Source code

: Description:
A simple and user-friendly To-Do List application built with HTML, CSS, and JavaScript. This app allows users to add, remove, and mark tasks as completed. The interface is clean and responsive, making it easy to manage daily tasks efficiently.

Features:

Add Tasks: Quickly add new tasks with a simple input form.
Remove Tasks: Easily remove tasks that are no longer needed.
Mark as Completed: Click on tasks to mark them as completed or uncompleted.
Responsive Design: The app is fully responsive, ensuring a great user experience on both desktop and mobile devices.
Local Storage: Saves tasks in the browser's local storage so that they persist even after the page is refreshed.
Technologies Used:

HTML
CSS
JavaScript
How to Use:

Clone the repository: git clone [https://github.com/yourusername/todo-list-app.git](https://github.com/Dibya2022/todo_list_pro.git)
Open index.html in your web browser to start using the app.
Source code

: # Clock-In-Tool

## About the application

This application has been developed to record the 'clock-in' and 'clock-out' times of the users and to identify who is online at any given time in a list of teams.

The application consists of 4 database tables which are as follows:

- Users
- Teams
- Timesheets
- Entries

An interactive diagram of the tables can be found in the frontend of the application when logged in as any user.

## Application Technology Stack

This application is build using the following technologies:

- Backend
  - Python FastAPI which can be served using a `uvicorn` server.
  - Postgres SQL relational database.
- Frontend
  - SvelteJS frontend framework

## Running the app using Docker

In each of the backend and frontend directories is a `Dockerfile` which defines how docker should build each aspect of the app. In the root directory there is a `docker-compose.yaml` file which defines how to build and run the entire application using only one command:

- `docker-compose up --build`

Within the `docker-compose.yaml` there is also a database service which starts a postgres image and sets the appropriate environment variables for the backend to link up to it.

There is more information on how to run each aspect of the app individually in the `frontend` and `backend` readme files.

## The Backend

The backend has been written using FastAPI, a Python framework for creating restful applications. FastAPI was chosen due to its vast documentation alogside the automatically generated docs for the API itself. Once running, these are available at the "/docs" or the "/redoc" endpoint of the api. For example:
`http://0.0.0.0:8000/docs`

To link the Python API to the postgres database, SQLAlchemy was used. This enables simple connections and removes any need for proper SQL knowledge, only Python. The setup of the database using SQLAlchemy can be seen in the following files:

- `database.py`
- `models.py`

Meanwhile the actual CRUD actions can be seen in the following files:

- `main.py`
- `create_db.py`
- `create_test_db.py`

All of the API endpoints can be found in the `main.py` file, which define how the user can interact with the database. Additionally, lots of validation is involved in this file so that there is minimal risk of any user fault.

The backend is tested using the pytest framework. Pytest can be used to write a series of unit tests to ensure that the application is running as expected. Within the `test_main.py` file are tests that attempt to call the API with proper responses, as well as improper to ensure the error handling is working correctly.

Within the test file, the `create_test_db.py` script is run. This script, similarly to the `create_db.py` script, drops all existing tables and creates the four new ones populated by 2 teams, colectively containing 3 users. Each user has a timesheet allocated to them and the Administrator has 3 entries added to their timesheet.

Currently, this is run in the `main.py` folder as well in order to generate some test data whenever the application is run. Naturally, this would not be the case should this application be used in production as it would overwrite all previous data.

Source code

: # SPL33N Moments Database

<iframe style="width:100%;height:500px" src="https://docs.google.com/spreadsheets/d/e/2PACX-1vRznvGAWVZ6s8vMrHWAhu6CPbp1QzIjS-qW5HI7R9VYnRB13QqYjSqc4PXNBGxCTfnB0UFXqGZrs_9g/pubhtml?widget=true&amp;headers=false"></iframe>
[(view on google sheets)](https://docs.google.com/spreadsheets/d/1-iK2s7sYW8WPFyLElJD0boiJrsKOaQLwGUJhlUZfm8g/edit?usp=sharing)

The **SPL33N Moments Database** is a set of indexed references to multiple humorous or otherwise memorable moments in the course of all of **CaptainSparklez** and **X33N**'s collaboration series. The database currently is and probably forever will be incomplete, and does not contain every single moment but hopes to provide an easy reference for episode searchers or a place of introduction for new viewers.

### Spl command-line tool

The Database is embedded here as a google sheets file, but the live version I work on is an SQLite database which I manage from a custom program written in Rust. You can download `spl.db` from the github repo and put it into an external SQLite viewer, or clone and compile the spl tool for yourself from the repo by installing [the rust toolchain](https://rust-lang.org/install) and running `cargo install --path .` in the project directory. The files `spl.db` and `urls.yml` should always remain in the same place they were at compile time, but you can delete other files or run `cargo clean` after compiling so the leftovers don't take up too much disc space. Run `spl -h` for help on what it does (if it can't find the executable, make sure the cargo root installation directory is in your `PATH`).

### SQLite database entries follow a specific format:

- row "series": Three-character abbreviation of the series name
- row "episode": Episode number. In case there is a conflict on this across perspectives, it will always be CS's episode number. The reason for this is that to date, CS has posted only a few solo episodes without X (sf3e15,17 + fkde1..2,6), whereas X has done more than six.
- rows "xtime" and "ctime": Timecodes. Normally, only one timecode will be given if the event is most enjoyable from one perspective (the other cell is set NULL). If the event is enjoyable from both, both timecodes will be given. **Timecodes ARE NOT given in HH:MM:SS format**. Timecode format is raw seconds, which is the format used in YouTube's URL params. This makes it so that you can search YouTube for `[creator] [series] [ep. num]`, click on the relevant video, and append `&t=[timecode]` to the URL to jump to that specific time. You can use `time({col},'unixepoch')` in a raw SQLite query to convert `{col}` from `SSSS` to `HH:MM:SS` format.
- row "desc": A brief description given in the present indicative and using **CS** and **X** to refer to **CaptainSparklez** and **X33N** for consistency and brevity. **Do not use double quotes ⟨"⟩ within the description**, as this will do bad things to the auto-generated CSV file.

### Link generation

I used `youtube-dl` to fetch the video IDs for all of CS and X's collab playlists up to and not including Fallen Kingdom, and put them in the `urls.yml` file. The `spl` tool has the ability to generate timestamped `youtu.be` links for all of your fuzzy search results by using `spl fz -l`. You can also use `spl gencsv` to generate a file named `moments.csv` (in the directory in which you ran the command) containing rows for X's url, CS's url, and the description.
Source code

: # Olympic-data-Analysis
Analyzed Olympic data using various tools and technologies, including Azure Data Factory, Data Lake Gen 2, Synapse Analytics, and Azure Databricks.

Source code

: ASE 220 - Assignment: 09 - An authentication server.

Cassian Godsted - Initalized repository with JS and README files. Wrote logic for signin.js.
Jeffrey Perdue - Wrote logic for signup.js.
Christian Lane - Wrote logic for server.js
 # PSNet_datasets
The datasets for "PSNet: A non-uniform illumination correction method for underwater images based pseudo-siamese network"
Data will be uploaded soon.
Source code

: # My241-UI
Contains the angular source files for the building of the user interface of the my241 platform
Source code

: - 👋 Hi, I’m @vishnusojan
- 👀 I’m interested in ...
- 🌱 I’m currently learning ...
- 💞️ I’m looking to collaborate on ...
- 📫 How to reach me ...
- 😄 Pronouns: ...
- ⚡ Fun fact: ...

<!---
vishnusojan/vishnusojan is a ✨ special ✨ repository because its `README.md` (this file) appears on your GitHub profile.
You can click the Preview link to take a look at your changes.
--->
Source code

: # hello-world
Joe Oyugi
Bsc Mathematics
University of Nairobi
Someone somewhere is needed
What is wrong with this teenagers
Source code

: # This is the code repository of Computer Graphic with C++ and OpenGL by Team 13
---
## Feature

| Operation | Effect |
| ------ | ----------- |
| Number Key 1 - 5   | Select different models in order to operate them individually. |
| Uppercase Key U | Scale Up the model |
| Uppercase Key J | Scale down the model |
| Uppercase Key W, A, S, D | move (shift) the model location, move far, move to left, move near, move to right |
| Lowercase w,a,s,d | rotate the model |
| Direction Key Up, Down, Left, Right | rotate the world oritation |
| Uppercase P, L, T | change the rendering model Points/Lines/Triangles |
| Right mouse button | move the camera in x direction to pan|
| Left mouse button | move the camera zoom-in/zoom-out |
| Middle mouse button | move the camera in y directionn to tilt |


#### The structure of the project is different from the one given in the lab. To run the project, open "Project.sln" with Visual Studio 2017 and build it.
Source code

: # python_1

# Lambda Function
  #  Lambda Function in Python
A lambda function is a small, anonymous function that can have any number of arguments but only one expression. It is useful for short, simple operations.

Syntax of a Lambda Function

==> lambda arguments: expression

☆ ☆ ☆ ☆ ☆

How many of the lines above include the string "order"? Answer with the number only.

# RESPONSE BOX
2